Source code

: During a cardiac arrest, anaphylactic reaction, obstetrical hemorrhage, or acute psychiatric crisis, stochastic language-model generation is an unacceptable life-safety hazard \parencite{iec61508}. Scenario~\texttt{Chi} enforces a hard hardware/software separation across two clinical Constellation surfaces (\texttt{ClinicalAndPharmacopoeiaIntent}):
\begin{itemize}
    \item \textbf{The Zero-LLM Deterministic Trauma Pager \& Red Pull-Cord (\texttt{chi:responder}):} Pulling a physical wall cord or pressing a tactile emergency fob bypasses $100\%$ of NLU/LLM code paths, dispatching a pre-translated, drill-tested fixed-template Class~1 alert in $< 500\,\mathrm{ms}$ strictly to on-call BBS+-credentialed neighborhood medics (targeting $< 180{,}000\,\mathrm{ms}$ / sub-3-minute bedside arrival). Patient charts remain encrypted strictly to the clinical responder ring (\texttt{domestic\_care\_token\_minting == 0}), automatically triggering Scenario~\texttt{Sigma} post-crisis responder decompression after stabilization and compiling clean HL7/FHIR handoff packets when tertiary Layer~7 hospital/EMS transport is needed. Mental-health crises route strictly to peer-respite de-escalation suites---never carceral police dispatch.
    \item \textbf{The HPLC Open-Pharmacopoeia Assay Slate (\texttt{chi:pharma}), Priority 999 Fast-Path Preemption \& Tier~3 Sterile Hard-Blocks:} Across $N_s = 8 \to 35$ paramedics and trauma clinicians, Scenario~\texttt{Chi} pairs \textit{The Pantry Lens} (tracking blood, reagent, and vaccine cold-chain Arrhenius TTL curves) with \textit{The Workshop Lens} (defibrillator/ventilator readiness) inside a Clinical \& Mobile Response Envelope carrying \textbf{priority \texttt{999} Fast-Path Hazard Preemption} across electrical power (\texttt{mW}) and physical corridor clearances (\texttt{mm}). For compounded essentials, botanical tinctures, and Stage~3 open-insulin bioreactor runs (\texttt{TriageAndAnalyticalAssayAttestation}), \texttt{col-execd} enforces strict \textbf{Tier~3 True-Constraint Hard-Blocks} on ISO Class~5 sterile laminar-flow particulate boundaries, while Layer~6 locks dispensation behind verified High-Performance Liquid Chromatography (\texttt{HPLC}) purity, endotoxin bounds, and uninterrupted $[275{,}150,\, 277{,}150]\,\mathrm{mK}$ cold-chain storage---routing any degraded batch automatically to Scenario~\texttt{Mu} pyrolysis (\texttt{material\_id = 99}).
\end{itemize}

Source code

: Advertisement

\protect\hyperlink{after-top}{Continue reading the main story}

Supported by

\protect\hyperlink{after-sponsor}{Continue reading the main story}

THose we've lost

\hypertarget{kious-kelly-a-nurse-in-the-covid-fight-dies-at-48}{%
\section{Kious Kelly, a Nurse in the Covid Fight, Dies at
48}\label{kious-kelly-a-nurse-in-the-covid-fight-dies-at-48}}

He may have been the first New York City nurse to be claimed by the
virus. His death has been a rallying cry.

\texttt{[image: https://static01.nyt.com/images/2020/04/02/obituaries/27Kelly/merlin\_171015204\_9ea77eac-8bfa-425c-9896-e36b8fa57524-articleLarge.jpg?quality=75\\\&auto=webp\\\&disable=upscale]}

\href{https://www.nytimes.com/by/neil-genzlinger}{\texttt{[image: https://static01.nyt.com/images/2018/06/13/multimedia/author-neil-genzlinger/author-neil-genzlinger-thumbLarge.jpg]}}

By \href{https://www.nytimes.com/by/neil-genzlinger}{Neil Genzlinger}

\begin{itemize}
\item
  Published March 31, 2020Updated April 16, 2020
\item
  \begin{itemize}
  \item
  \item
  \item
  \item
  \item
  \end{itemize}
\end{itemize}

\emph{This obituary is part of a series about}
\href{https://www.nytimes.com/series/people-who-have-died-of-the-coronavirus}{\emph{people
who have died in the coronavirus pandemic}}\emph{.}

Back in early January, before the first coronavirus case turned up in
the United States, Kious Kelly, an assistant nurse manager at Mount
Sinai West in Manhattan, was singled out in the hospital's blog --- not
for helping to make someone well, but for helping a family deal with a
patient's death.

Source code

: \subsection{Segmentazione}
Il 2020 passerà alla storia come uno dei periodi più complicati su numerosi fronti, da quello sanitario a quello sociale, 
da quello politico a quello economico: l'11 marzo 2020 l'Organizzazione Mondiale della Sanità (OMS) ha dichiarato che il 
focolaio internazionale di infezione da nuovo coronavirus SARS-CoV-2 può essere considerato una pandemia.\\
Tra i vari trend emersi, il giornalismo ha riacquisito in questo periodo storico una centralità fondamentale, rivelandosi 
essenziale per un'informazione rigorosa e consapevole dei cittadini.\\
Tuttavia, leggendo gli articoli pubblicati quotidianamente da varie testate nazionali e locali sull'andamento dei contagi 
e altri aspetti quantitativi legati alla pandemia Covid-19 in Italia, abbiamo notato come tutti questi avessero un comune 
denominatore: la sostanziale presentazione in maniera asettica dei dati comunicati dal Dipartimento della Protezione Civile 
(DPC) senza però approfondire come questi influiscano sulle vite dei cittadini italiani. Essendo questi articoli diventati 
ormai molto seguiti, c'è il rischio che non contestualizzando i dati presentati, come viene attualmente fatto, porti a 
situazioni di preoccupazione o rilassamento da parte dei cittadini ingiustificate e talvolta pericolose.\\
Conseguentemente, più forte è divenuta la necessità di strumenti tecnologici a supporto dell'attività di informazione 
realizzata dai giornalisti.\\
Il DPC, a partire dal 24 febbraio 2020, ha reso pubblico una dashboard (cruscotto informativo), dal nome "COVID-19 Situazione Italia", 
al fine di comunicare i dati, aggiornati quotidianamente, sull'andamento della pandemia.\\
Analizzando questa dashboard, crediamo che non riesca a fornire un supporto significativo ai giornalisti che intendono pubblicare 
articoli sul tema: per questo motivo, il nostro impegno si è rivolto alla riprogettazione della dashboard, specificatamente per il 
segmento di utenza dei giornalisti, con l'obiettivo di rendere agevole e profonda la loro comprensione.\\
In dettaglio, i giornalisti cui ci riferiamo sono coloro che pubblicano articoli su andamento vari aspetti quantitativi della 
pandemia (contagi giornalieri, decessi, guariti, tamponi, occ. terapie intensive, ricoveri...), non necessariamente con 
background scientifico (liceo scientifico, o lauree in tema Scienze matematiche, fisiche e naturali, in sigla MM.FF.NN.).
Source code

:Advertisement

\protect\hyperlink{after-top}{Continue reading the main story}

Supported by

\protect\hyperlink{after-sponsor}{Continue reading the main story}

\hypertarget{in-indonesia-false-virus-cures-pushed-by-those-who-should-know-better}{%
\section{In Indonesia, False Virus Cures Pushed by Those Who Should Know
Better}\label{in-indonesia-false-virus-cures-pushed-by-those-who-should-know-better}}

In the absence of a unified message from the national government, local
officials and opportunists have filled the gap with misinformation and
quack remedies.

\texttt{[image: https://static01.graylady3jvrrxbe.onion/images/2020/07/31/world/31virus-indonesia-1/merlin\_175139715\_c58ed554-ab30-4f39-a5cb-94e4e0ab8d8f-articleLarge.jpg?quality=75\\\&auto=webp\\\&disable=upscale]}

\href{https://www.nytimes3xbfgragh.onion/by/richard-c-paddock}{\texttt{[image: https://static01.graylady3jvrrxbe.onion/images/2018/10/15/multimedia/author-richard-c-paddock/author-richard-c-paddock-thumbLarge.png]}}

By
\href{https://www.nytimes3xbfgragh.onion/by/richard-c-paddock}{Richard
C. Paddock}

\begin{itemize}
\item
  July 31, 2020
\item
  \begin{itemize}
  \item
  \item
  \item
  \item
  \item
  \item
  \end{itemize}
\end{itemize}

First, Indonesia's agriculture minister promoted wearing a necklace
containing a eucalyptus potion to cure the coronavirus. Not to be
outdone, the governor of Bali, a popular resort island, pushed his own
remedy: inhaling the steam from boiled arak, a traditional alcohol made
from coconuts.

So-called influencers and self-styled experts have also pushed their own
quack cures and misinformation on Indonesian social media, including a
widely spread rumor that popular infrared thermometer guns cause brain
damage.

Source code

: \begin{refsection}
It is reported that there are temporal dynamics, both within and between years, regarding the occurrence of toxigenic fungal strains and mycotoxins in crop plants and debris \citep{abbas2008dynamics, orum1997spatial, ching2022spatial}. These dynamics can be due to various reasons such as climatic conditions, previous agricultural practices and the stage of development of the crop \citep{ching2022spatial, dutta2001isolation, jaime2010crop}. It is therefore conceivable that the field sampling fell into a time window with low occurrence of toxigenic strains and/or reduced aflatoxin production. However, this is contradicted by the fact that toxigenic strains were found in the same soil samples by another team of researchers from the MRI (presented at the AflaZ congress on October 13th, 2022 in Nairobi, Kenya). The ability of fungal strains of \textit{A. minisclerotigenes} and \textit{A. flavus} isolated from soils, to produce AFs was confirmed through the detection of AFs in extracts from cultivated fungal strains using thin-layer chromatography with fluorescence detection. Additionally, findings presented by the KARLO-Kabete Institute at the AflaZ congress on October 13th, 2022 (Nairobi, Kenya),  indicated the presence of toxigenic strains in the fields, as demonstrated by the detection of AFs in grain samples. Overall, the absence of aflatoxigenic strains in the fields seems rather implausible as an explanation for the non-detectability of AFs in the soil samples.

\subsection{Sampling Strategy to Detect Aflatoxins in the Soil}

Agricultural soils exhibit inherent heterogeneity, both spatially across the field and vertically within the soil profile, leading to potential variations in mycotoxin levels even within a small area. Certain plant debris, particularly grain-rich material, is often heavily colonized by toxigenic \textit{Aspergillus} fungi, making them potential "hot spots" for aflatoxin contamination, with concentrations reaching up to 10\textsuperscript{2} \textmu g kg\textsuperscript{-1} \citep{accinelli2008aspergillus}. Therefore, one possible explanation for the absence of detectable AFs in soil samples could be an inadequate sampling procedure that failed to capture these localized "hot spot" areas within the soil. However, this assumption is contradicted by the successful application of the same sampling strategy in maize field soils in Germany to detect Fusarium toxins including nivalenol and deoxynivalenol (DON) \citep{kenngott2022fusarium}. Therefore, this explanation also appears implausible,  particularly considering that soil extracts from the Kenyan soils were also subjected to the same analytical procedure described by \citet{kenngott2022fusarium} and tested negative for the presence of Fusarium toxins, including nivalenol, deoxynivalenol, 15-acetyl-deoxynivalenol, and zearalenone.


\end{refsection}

The problem =>
State only the count of lines above that hold the string "genzlinger".

The completed task =>
2